Mugabe added that the Airport Road incident should not be repeated and must serve as a reminder for officials not to slack on the job.

“…let’s take blame…Tiri kuvaka here musangano kana kuti tiri kuputsa musangano? (Are we building the party or we are destroying it?),” the increasingly powerful First Lady queried.

“…hatidi kurwadzisana kusvika pakaoma pakadaro…iwewe munhu uri kukwarakwara uri kutengesa muriwo kuti uvake imbayako, mangwana yopunzwa, that’s unfair (We do not want to punish each other like that. People are struggling to raise money to build those houses that are at the end demolished),” she said.

At the recently ended housing symposium President Robert Mugabe ordered Kasukuwere to clamp down on illegal settlements arguing that they are a health hazard.

“In the recent past, the country has witnessed the development of informal settlements, the bulk of which have been on undesignated land…such settlements which lack the requisite water and sanitation facilities are a potential health hazard,” he said.

Combined Harare Residents Association (Chra) chairperson Simbarashe Moyo said the situation in areas like Harare South was political because the residents in the area had been promised freedom of shelter in return for votes.

He said the area had become so disorderly that residential stands were being parcelled out in the adjoining cemetery.

Moyo said because there is no access to running water, residents have resorted to shallow wells which are now being contaminated by septic tanks in the area.

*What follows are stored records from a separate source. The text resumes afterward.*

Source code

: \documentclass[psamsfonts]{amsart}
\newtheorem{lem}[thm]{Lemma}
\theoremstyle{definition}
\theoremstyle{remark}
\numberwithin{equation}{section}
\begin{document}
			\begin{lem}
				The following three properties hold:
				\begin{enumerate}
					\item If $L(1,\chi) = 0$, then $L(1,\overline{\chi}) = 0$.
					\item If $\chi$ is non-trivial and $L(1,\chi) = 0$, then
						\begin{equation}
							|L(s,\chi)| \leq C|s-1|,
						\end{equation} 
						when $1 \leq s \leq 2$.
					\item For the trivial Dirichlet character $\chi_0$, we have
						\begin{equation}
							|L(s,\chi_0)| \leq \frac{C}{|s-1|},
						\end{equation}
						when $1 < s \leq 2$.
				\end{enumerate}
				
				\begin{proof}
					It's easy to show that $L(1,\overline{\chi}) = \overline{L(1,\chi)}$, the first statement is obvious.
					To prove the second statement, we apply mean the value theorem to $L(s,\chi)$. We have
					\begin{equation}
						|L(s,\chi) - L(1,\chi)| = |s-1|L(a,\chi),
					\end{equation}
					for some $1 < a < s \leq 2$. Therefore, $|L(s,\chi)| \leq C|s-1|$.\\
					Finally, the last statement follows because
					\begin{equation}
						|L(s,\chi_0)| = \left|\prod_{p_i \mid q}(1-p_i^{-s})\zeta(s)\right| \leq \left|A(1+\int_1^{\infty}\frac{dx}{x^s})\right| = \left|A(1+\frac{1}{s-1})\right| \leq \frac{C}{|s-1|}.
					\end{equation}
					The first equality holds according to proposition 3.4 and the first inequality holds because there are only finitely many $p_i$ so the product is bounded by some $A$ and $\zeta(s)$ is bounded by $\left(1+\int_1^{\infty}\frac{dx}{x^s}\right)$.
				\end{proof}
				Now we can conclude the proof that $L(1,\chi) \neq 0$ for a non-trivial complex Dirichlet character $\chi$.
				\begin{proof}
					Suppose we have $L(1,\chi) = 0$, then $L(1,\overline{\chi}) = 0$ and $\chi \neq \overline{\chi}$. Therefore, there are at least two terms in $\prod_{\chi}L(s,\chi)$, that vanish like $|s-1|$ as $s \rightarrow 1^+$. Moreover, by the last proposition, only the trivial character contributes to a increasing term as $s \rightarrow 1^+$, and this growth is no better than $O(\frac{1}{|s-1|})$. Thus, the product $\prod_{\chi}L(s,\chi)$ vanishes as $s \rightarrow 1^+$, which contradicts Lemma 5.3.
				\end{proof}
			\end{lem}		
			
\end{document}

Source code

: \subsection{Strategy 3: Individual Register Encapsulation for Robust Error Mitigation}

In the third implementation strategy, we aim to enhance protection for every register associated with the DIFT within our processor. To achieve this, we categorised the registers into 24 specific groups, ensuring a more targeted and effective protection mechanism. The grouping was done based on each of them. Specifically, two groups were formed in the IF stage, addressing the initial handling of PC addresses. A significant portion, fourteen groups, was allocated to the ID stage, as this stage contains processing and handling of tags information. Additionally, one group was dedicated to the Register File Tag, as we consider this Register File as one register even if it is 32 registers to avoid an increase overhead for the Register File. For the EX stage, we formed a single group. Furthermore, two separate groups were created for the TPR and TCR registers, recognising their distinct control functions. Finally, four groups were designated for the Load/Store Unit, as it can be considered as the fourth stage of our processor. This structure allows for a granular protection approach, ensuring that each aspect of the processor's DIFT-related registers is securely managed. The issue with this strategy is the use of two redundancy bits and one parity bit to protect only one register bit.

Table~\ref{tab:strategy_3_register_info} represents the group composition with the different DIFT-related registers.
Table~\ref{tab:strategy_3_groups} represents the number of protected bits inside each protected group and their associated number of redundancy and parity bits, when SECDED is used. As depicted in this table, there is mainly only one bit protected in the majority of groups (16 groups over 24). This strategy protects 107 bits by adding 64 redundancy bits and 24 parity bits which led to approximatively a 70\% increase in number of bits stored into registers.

“The creation of Harare South was not matched with developments in the area. Politicians have put so much pressure on council to now fix the mess they created. The area is a serious health hazard. To add on to that Harare South continues to expand towards Chitungwiza and Beatrice,” he said.

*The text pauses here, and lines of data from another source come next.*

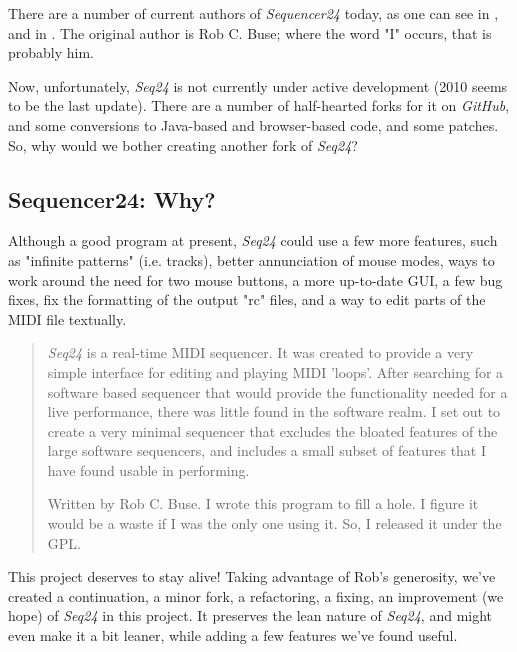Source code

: \documentclass[
 11pt,
 twoside,
 a4paper,
 headinclude,
 footinclude,
 final                                 %
]{article}
\begin{document}
   There are a number of current authors of \textsl{Sequencer24} today,
   as one can see in ,
   and in .
   The original author is Rob C. Buse; where the word "I" occurs, that is
   probably him.

   Now, unfortunately, \textsl{Seq24} is not currently under active
   development (2010 seems to be the last update).  There are a number of
   half-hearted forks for it on \textsl{GitHub}, and some conversions
   to Java-based and browser-based code, and some patches.
   So, why would we bother creating another fork of \textsl{Seq24}?

\subsection{Sequencer24: Why?}
\label{subsec:introduction_seq24_vs_others}

   Although a good program at present, \textsl{Seq24} could use a few more
   features, such as "infinite patterns" (i.e. tracks), better annunciation
   of mouse modes, ways to work around the need for two mouse buttons, a more
   up-to-date GUI, a few bug fixes, fix the formatting of the output "rc"
   files, and a way to edit parts of the MIDI file textually.

   \begin{quotation}
      \textsl{Seq24} is a real-time MIDI sequencer. It was created to
      provide a very simple interface for editing and playing MIDI 'loops'.
      After searching for a software based sequencer that would provide the
      functionality needed for a live performance, there was little found in
      the software realm. I set out to create a very minimal sequencer that
      excludes the bloated features of the large software sequencers, and
      includes a small subset of features that I have found usable in
      performing. 

      Written by Rob C. Buse.  I wrote this program to fill a
      hole.  I figure it would be a waste if I was the only one
      using it.  So, I released it under the GPL.
   \end{quotation}

   This project deserves to stay alive!
   Taking advantage of Rob's generosity, we've created a continuation,
   a minor fork, a refactoring, a fixing, an improvement (we hope) of
   \textsl{Seq24} in this project.  It preserves the lean nature of
   \textsl{Seq24}, and might even make it a bit leaner, while adding a few
   features we've found useful.
   
\end{document}
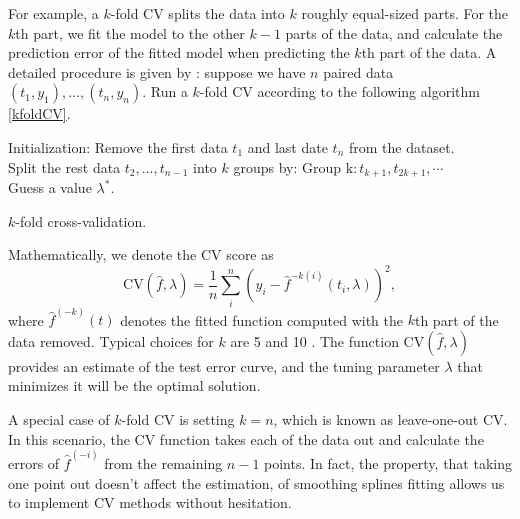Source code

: For example, a $k$-fold CV splits the data into $k$ roughly equal-sized parts. For the $k$th part, we fit the model to the other $k-1$ parts
of the data, and calculate the prediction error of the fitted model when
predicting the $k$th part of the data. A detailed procedure is given by \cite{wahba1975completely}: suppose we have $n$ paired data $(t_1,y_1), \ldots, (t_n,y_n)$. Run a $k$-fold CV according to the following algorithm \ref{kfoldCV}. 
\begin{algorithm}[h]
\SetAlgoLined 
Initialization: Remove the first data $t_1$ and last date $t_n$ from the dataset. \\
Split the rest data $t_2,\ldots,t_{n-1}$ into $k$ groups by: $ \mbox{Group k} : t_{k+1}, t_{2k+1}, \cdots$ \\
Guess a value $\lambda^*$. \\
 \caption{$k$-fold cross-validation.}\label{kfoldCV}
\end{algorithm}
Mathematically, we denote the CV score as 
\begin{equation*}
\mbox{CV}(\hat{f},\lambda) = \frac{1}{n}\sum_i^n \left( y_i -\hat{f}^{-k(i)}(t_i,\lambda) \right)^2,
\end{equation*}
where $\hat{f}^{(-k)}(t)$ denotes the fitted function computed with the $k$th part of the data removed. Typical choices for $k$ are 5 and 10 \cite{esl2009}.  The function $\mbox{CV}(\hat{f},\lambda)$ provides an estimate of the test error curve, and the tuning parameter $\lambda$ that minimizes it will be the optimal solution. 

A special case of $k$-fold CV is setting $k=n$, which is known as leave-one-out CV. In this scenario, the CV function takes each of the data out and calculate the errors of $\hat{f}^{(-i)}$ from the remaining $n-1$ points. In fact, the property, that taking one point out doesn't affect the estimation, of smoothing splines fitting allows us to implement CV methods without hesitation. 


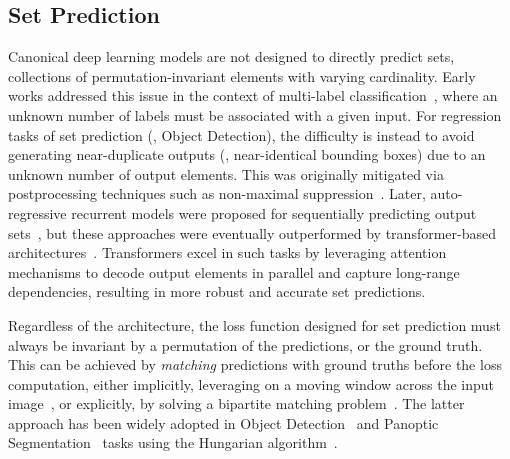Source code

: \subsection{Set Prediction}
Canonical deep learning models are not designed to directly predict sets, \ie collections of permutation-invariant elements with varying cardinality.
%
Early works addressed this issue in the context of multi-label classification~\cite{rezatofighi2017deepsetnet}, where an unknown number of labels must be associated with a given input. 
For regression tasks of set prediction (\eg, Object Detection), the difficulty is instead to avoid generating near-duplicate outputs (\ie, near-identical bounding boxes) due to an unknown number of output elements.
%
This was originally mitigated via postprocessing techniques such as non-maximal suppression~\cite{erhan2014scalable,redmon2016yolo}. 
Later, auto-regressive recurrent models were proposed for sequentially predicting output sets~\cite{vinyalsseqtoseq,stewart2016end}, but these approaches were eventually outperformed by transformer-based architectures~\cite{carion2020detr,cheng2021maskformer}.
Transformers excel in such tasks by leveraging attention mechanisms to decode output elements in parallel and capture long-range dependencies, resulting in more robust and accurate set predictions.

Regardless of the architecture, the loss function designed for set prediction must always be invariant by a permutation of the predictions, or the ground truth.
This can be achieved by \emph{matching} predictions with ground truths before the loss computation, either implicitly, leveraging on a moving window across the input image~\cite{redmon2016yolo}, or explicitly, by solving a bipartite matching problem~\cite{erhan2014scalable,stewart2016end,cheng2021maskformer}.
The latter approach has been widely adopted in Object Detection~\cite{carion2020detr} and Panoptic Segmentation~\cite{cheng2021maskformer} tasks using the Hungarian algorithm~\cite{kuhn1955hungarian}.

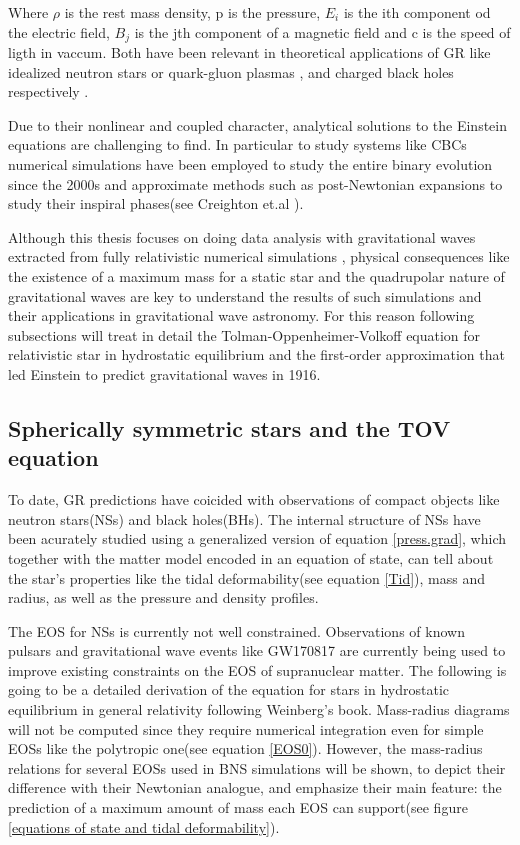 Where $\rho$ is the rest mass density, p is the pressure, $E_i$ is the ith component od the electric field, $B_j$ is the jth component of a magnetic field and c is the speed of ligth in vaccum. Both have been relevant in theoretical applications of GR like idealized neutron stars or quark-gluon plasmas \cite{Nagle_2011}, and charged black holes respectively \cite{PhysRevD.13.2713}.

Due to their nonlinear and coupled character, analytical solutions to the Einstein equations are challenging to find. In particular to study systems like CBCs numerical simulations have been employed to study the entire binary evolution since the 2000s \cite{Shibata:1999hn,Shibata:1999wm,Shibata:2019wef} and  approximate methods such as post-Newtonian expansions to study their inspiral phases(see Creighton et.al \cite[chapter X]{Creighton:2011zz}). 

Although this thesis focuses on doing data analysis with gravitational waves extracted from fully relativistic numerical simulations \cite{Bishop:2016lgv}, physical consequences like the existence of a maximum mass for a static star and the quadrupolar nature of gravitational waves are key to understand the results of such simulations and their applications in gravitational wave astronomy. For this reason following subsections will treat in detail the Tolman-Oppenheimer-Volkoff equation for relativistic star in hydrostatic equilibrium and  the first-order approximation that led Einstein to predict gravitational waves in 1916.



\subsection{Spherically symmetric stars and the TOV equation}\label{codeon}

To date, GR predictions have coicided with observations of compact objects like neutron stars(NSs) and black holes(BHs). The internal structure of NSs have been acurately studied using a generalized version of equation \ref{press.grad}, which together with the matter model encoded in an equation of state, can tell about the star's properties like the tidal deformability(see equation \ref{Tid}), mass and radius, as well as the pressure and density profiles. 

The EOS for NSs is currently not well constrained. Observations of known pulsars and gravitational wave events like GW170817 are currently being used to improve existing constraints on the EOS of supranuclear matter. The following is going to be a detailed derivation of the equation for stars in hydrostatic equilibrium in general relativity following Weinberg's book\cite{Weinberg:1972kfs}. Mass-radius diagrams will not be computed since they require numerical integration even for simple EOSs like the polytropic one(see equation \ref{EOS0}). However, the mass-radius relations for several EOSs used in BNS simulations will be shown, to depict their difference with their Newtonian analogue, and emphasize their main feature: the prediction of a maximum amount of mass each EOS can support(see figure \ref{equations of state and tidal deformability}).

Chitungwiza Residents Trust has, however, said the planned regularisation of these so-called informal structures in Chitungwiza’s Nyatsime area could be bait for votes in 2018.

The residents’ pressure group said politicians should desist from interfering with the technical work of qualified urban planners in the development of our town.

“We condemn the illegal occupation and partisan distribution of urban land for residential purposes, we will not as residents, allow a situation where some greedy politicians and desperate political parties abuse access to land or residential stands as bait for votes ahead of the 2018 national elections only to revert back to the house demolitions and informal settlements mantra post the plebiscite,” Chitrest said.

Movement for Democratic Change shadow local government minister Eddie Cross said Zanu PF has been using State control over former commercial farms on the outskirts of urban areas to settle hundreds of thousands of desperate homeless families in politically controlled and sponsored housing cooperatives.

Cross said in Harare, eight commercial farms acquired during the fast track farm reform programme have been used to settle over 1 000 housing cooperatives linked to Zanu PF. The nearly 200 000 families settled in these farms have paid for their stands and up to $20 a square metre has been charged.

The Bulawayo South legislator said families settled on the land are forced to join Zanu PF and their areas are then incorporated, illegally, into neighbouring urban Wards and Constituencies and special polling stations set up during elections.

“All urban areas are being subjected to this effort to influence elections, like in Masvingo, Zanu PF has occupied a 6 000 hectare property to the south of the City and is settling 13 000 stands that are being ‘sold’ to occupants at a total cost of $52 million.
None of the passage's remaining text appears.